The module has the following signature and it syncs NetBox with the content of the provided YAML file:

netbox_sync:
  source: netbox.yaml
  api: https://netbox.example.com
  token: s3cret

The synchronized objects are:

sites
manufacturers
device types
device roles
devices
IP addresses

In our environment, the YAML file is generated from our configuration management database and contains a set of devices and a list of IP addresses:

devices:
  ad2-p6.sfo1.example.com:
     datacenter: sfo1
     manufacturer: Cisco
     model: Catalyst 2960G-48TC-L
     role: net_tor_oob_switch
  to1-p6.sfo1.example.com:
     datacenter: sfo1
     manufacturer: Juniper
     model: QFX5110-48S
     role: net_tor_gpu_switch
# […]
ips:
  - device: ad2-p6.example.com
    ip: 172.31.115.18/21
    interface: oob
  - device: to1-p6.example.com
    ip: 172.31.115.33/21
    interface: oob
  - device: to1-p6.example.com
    ip: 172.31.254.33/32
    interface: lo0.0
# […]

The network team is not the sole tenant in NetBox. While adding new objects or modifying existing ones should be relatively safe, deleting unwanted objects can be risky. The module only deletes objects it did create or modify. To identify them, it marks them with a specific tag, cmdb. Most objects in NetBox accept tags.

Module definition#

Starting from the skeleton described in the previous article, we define the module:

module_args = dict(
    source=dict(type='path', required=True),
    api=dict(type='str', required=True),
    token=dict(type='str', required=True, no_log=True),
    max_workers=dict(type='int', required=False, default=10)
)

result = dict(
    changed=False
)

module = AnsibleModule(
    argument_spec=module_args,
    supports_check_mode=True
)

It contains additional optional arguments defining the number of workers to talk to NetBox and query the existing objects in parallel to speed up the execution.

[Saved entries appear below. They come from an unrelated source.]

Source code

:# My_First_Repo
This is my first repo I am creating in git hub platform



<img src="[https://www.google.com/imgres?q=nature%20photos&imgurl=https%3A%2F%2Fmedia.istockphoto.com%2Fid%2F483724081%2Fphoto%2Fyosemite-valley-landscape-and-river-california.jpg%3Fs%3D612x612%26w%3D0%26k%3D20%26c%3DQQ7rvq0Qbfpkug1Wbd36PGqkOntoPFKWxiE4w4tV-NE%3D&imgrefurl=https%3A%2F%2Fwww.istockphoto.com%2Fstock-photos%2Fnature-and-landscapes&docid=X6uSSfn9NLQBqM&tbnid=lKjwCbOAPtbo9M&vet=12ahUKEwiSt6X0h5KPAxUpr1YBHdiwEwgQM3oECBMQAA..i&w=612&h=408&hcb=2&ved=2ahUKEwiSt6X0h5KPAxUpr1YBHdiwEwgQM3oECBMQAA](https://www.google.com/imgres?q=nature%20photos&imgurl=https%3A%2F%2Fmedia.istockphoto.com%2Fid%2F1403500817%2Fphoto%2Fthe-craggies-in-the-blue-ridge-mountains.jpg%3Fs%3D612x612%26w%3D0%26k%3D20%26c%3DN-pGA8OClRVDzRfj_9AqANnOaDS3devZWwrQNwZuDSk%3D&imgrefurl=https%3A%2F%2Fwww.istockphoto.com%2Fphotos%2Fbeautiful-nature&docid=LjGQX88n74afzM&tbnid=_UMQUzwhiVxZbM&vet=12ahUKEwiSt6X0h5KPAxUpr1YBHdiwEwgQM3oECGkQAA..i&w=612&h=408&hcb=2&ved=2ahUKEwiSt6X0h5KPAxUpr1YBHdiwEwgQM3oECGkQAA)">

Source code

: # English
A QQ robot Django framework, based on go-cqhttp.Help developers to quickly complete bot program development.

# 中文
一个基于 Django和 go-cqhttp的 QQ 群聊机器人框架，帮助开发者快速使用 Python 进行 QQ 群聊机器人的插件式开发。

Abstracting synchronization#

We need to synchronize different object types, but once we have a list of objects we want in NetBox, the grunt work is always the same:

check if the objects already exist,
retrieve them and put them in a form suitable for comparison,
retrieve the extra objects we don’t want anymore,
compare the two sets, and
add missing objects, update existing ones, delete extra ones.

We code these behaviors into a Synchronizer abstract class. For each kind of object, a concrete class is built with the appropriate class attributes to tune its behavior and a wanted() method to provide the objects we want.

I am not explaining the abstract class code here. Have a look at the source if you want.

Synchronizing tags and tenants#

As a starter, here is how we define the class synchronizing the tags:

class SyncTags(Synchronizer):
    app = "extras"
    table = "tags"
    key = "name"

    def wanted(self):
        return {"cmdb": dict(
            slug="cmdb",
            color="8bc34a",
            description="synced by network CMDB")}

The app and table attributes define the NetBox objects we want to manipulate. The key attribute is used to determine how to lookup for existing objects. In this example, we want to lookup tags using their names.

The wanted() method is expected to return a dictionary mapping object keys to the list of wanted attributes. Here, the keys are tag names and we create only one tag, cmdb, with the provided slug, color, and description. This is the tag we will use to mark the objects we create or modify.

If the tag does not exist, it is created. If it exists, the provided attributes are updated. Other attributes are left untouched.

We also want to create a specific tenant for objects accepting such an attribute (devices and IP addresses):

class SyncTenants(Synchronizer):
    app = "tenancy"
    table = "tenants"
    key = "name"

    def wanted(self):
        return {"Network": dict(slug="network",
                                description="Network team")}

Synchronizing sites#

We also need to synchronize the list of sites. This time, the wanted() method uses the information provided in the YAML file: it walks the devices and builds a set of datacenter names.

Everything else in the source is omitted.